Teaching a dog to wear a muzzle is an important skill and it is very easy. Take a coffee cup, yoghurt container or other long narrow container and smear something soft and tasty within it. Offer it to your dog to lick off the bottom. Keep practicing until when you offer the cup, your dog shoves his face right into the cup. At that point you can start to reward your dog after he puts his nose in. Transfer this skill to the muzzle and you are good to go.
Once the traumatic event is over, and veterinary care has been sought out, then it is time to start to think about the future. This is where you make sure that you have been taken care of as much as your dog has! Seek support from friends and family and don’t be surprised if you are upset for days or even weeks after an attack. If your own trauma goes on for an extended period of time, seek out professional help. You have observed something that is likely going to upset you. Get help if you need it.

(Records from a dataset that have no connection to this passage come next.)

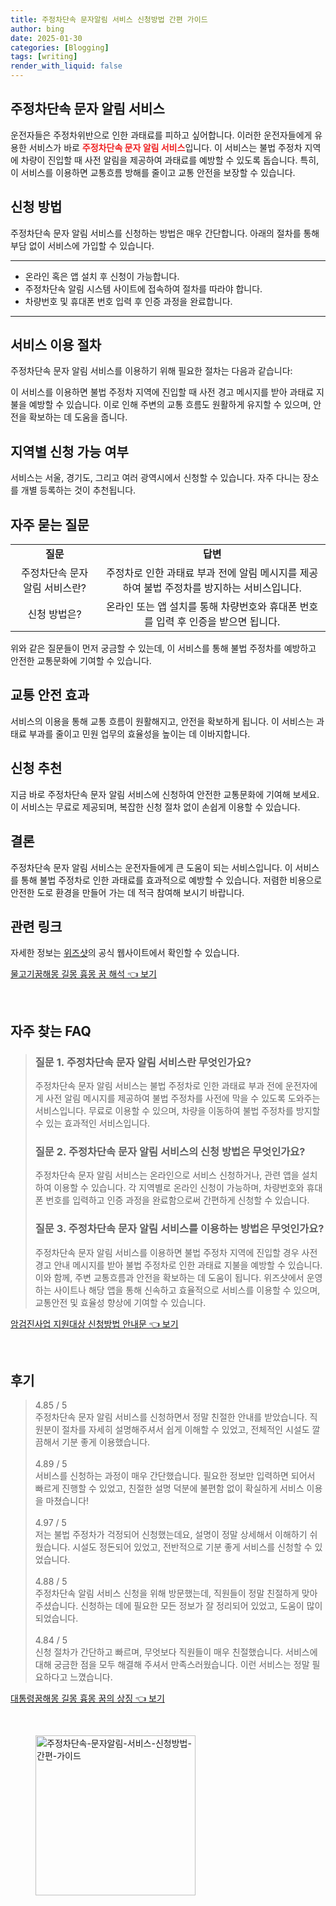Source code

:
 ```yaml
---
title: 주정차단속 문자알림 서비스 신청방법 간편 가이드
author: bing
date: 2025-01-30
categories: [Blogging]
tags: [writing]
render_with_liquid: false
---
```



<h2 id='주정차단속문자알림서비스'>주정차단속 문자 알림 서비스</h2>

<p>운전자들은 주정차위반으로 인한 과태료를 피하고 싶어합니다. 이러한 운전자들에게 유용한 서비스가 바로 <b><span style="color: #ee2323;">주정차단속 문자 알림 서비스</span></b>입니다. 이 서비스는 불법 주정차 지역에 차량이 진입할 때 사전 알림을 제공하여 과태료를 예방할 수 있도록 돕습니다. 특히, 이 서비스를 이용하면 교통흐름 방해를 줄이고 교통 안전을 보장할 수 있습니다.</p>

<h2 id='신청방법'>신청 방법</h2>

<p>주정차단속 문자 알림 서비스를 신청하는 방법은 매우 간단합니다. 아래의 절차를 통해 부담 없이 서비스에 가입할 수 있습니다.</p>

<hr />

<ul>
    <li>온라인 혹은 앱 설치 후 신청이 가능합니다.</li>
    <li>주정차단속 알림 시스템 사이트에 접속하여 절차를 따라야 합니다.</li>
    <li>차량번호 및 휴대폰 번호 입력 후 인증 과정을 완료합니다.</li>
</ul>

<hr />

<h2 id='이용절차'>서비스 이용 절차</h2>

<p>주정차단속 문자 알림 서비스를 이용하기 위해 필요한 절차는 다음과 같습니다:</p>

<p>이 서비스를 이용하면 불법 주정차 지역에 진입할 때 사전 경고 메시지를 받아 과태료 지불을 예방할 수 있습니다. 이로 인해 주변의 교통 흐름도 원활하게 유지할 수 있으며, 안전을 확보하는 데 도움을 줍니다.</p>

<h2 id='지역별신청'>지역별 신청 가능 여부</h2>

<p>서비스는 서울, 경기도, 그리고 여러 광역시에서 신청할 수 있습니다. 자주 다니는 장소를 개별 등록하는 것이 추천됩니다.</p>

<h2 id='자주묻는질문'>자주 묻는 질문</h2>

<table>
    <tr>
        <td style="text-align: center; height: 17px;"><b>질문</b></td>
        <td style="text-align: center; height: 17px;"><b>답변</b></td>
    </tr>
    <tr>
        <td style="text-align: center; height: 17px;">주정차단속 문자 알림 서비스란?</td>
        <td style="text-align: center; height: 17px;">주정차로 인한 과태료 부과 전에 알림 메시지를 제공하여 불법 주정차를 방지하는 서비스입니다.</td>
    </tr>
    <tr>
        <td style="text-align: center; height: 17px;">신청 방법은?</td>
        <td style="text-align: center; height: 17px;">온라인 또는 앱 설치를 통해 차량번호와 휴대폰 번호를 입력 후 인증을 받으면 됩니다.</td>
    </tr>
</table>

<p>위와 같은 질문들이 먼저 궁금할 수 있는데, 이 서비스를 통해 불법 주정차를 예방하고 안전한 교통문화에 기여할 수 있습니다.</p>

<h2 id='교통안전효과'>교통 안전 효과</h2>

<p>서비스의 이용을 통해 교통 흐름이 원활해지고, 안전을 확보하게 됩니다. 이 서비스는 과태료 부과를 줄이고 민원 업무의 효율성을 높이는 데 이바지합니다.</p>

<h2 id='신청추천'>신청 추천</h2>

<p>지금 바로 주정차단속 문자 알림 서비스에 신청하여 안전한 교통문화에 기여해 보세요. 이 서비스는 무료로 제공되며, 복잡한 신청 절차 없이 손쉽게 이용할 수 있습니다.</p>

<h2 id='결론'>결론</h2>

<p>주정차단속 문자 알림 서비스는 운전자들에게 큰 도움이 되는 서비스입니다. 이 서비스를 통해 불법 주정차로 인한 과태료를 효과적으로 예방할 수 있습니다. 저렴한 비용으로 안전한 도로 환경을 만들어 가는 데 적극 참여해 보시기 바랍니다.</p>

<h2 id='관련링크'>관련 링크</h2>

<p>자세한 정보는 <a href="https://www.wizshot.com">위즈샷</a>의 공식 웹사이트에서 확인할 수 있습니다.</p>


<p><a class="click-button" title="물고기꿈해몽 길몽 흉몽 꿈 해석" href="https://24nara.github.io/posts/%EB%AC%BC%EA%B3%A0%EA%B8%B0%EA%BF%88%ED%95%B4%EB%AA%BD-%EA%B8%B8%EB%AA%BD-%ED%9D%89%EB%AA%BD-%EA%BF%88-%ED%95%B4%EC%84%9D/" rel="dofollow">물고기꿈해몽 길몽 흉몽 꿈 해석 👈 보기</a></p><br>
<h2 id='자주_찾는_FAQ'>자주 찾는 FAQ</h2>
<div itemscope="" itemtype="https://schema.org/FAQPage"> 
<blockquote> 
<div itemscope="" itemprop="mainEntity" itemtype="https://schema.org/Question"> 
<h3 itemprop="name">질문 1. 주정차단속 문자 알림 서비스란 무엇인가요?</h3> 
<div itemscope="" itemprop="acceptedAnswer" itemtype="https://schema.org/Answer"> 
<span itemprop="text"> 
<p>주정차단속 문자 알림 서비스는 불법 주정차로 인한 과태료 부과 전에 운전자에게 사전 알림 메시지를 제공하여 불법 주정차를 사전에 막을 수 있도록 도와주는 서비스입니다. 무료로 이용할 수 있으며, 차량을 이동하여 불법 주정차를 방지할 수 있는 효과적인 서비스입니다.</p> 
</span> 
</div> 
</div> 
<div itemscope="" itemprop="mainEntity" itemtype="https://schema.org/Question"> 
<h3 itemprop="name">질문 2. 주정차단속 문자 알림 서비스의 신청 방법은 무엇인가요?</h3> 
<div itemscope="" itemprop="acceptedAnswer" itemtype="https://schema.org/Answer"> 
<span itemprop="text"> 
<p>주정차단속 문자 알림 서비스는 온라인으로 서비스 신청하거나, 관련 앱을 설치하여 이용할 수 있습니다. 각 지역별로 온라인 신청이 가능하며, 차량번호와 휴대폰 번호를 입력하고 인증 과정을 완료함으로써 간편하게 신청할 수 있습니다.</p> 
</span> 
</div> 
</div> 
<div itemscope="" itemprop="mainEntity" itemtype="https://schema.org/Question"> 
<h3 itemprop="name">질문 3. 주정차단속 문자 알림 서비스를 이용하는 방법은 무엇인가요?</h3> 
<div itemscope="" itemprop="acceptedAnswer" itemtype="https://schema.org/Answer"> 
<span itemprop="text"> 
<p>주정차단속 문자 알림 서비스를 이용하면 불법 주정차 지역에 진입할 경우 사전 경고 안내 메시지를 받아 불법 주정차로 인한 과태료 지불을 예방할 수 있습니다. 이와 함께, 주변 교통흐름과 안전을 확보하는 데 도움이 됩니다. 위즈샷에서 운영하는 사이트나 해당 앱을 통해 신속하고 효율적으로 서비스를 이용할 수 있으며, 교통안전 및 효율성 향상에 기여할 수 있습니다.</p> 
</span> 
</div> 
</div> 
</blockquote> 
</div>
<p><a class="click-button" title="암검진사업 지원대상 신청방법 안내문" href="https://24nara.github.io/posts/%EC%95%94%EA%B2%80%EC%A7%84%EC%82%AC%EC%97%85-%EC%A7%80%EC%9B%90%EB%8C%80%EC%83%81-%EC%8B%A0%EC%B2%AD%EB%B0%A9%EB%B2%95-%EC%95%88%EB%82%B4%EB%AC%B8/" rel="dofollow">암검진사업 지원대상 신청방법 안내문 👈 보기</a></p><br>
<h2 id='후기'>후기</h2>
<div itemscope itemtype="https://schema.org/Product">
  <blockquote>
  <div itemprop="review" itemscope itemtype="https://schema.org/Review">
      <div itemprop="reviewRating" itemscope itemtype="https://schema.org/Rating"> <span itemprop="ratingValue">4.85</span> / <span itemprop="bestRating">5</span> </div>
      <span itemprop="reviewBody">주정차단속 문자 알림 서비스를 신청하면서 정말 친절한 안내를 받았습니다. 직원분이 절차를 자세히 설명해주셔서 쉽게 이해할 수 있었고, 전체적인 시설도 깔끔해서 기분 좋게 이용했습니다.</span>
  </div>
  <br>
  <div itemprop="review" itemscope itemtype="https://schema.org/Review">
      <div itemprop="reviewRating" itemscope itemtype="https://schema.org/Rating"> <span itemprop="ratingValue">4.89</span> / <span itemprop="bestRating">5</span> </div>
      <span itemprop="reviewBody">서비스를 신청하는 과정이 매우 간단했습니다. 필요한 정보만 입력하면 되어서 빠르게 진행할 수 있었고, 친절한 설명 덕분에 불편함 없이 확실하게 서비스 이용을 마쳤습니다!</span>
  </div>
  <br>
  <div itemprop="review" itemscope itemtype="https://schema.org/Review">
      <div itemprop="reviewRating" itemscope itemtype="https://schema.org/Rating"> <span itemprop="ratingValue">4.97</span> / <span itemprop="bestRating">5</span> </div>
      <span itemprop="reviewBody">저는 불법 주정차가 걱정되어 신청했는데요, 설명이 정말 상세해서 이해하기 쉬웠습니다. 시설도 정돈되어 있었고, 전반적으로 기분 좋게 서비스를 신청할 수 있었습니다.</span>
  </div>
  <br>
  <div itemprop="review" itemscope itemtype="https://schema.org/Review">
      <div itemprop="reviewRating" itemscope itemtype="https://schema.org/Rating"> <span itemprop="ratingValue">4.88</span> / <span itemprop="bestRating">5</span> </div>
      <span itemprop="reviewBody">주정차단속 알림 서비스 신청을 위해 방문했는데, 직원들이 정말 친절하게 맞아주셨습니다. 신청하는 데에 필요한 모든 정보가 잘 정리되어 있었고, 도움이 많이 되었습니다.</span>
  </div>
  <br>
  <div itemprop="review" itemscope itemtype="https://schema.org/Review">
      <div itemprop="reviewRating" itemscope itemtype="https://schema.org/Rating"> <span itemprop="ratingValue">4.84</span> / <span itemprop="bestRating">5</span> </div>
      <span itemprop="reviewBody">신청 절차가 간단하고 빠르며, 무엇보다 직원들이 매우 친절했습니다. 서비스에 대해 궁금한 점을 모두 해결해 주셔서 만족스러웠습니다. 이런 서비스는 정말 필요하다고 느꼈습니다.</span>
  </div>
  </blockquote>
</div>
<p><a class="click-button" title="대통령꿈해몽 길몽 흉몽 꿈의 상징" href="https://24nara.github.io/posts/%EB%8C%80%ED%86%B5%EB%A0%B9%EA%BF%88%ED%95%B4%EB%AA%BD-%EA%B8%B8%EB%AA%BD-%ED%9D%89%EB%AA%BD-%EA%BF%88%EC%9D%98-%EC%83%81%EC%A7%95/" rel="dofollow">대통령꿈해몽 길몽 흉몽 꿈의 상징 👈 보기</a></p><br>
<figure class="image"><img src="https://24nara.github.io/assets/img/thumbnail/주정차단속-문자알림-서비스-신청방법-간편-가이드.webp" alt="주정차단속-문자알림-서비스-신청방법-간편-가이드" width="256" height="256"></figure>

As a final note after your dog has been examined by a veterinarian, you may have to help him to learn to trust other dogs again. For this pup, we have introduced him to a gentle adult lab who held a down stay while the puppy was permitted to sniff him all over. I sat at the lab’s head and fed the lab for tolerating such a long look by a young puppy in a cone. Everything went off without a hitch because we chose the right dog and I carefully supervised the dog all the way through the event. Then we brought the pup to puppy class and we sat on the floor with the puppy and allowed him to greet his friends over our arms. After he had a chance to greet his friends, he was taken home. This week we will be allowing him to visit every puppy class we run to do more of the same. When his physical wounds heal, we will start to carefully introduce him to selected well behaved dogs and re-introduce him to play with other dogs. It will be important in the coming weeks for him to have hundreds of great and safe experiences with other dogs and teach him that if he is scared he can rely upon his people to take care of problems for him.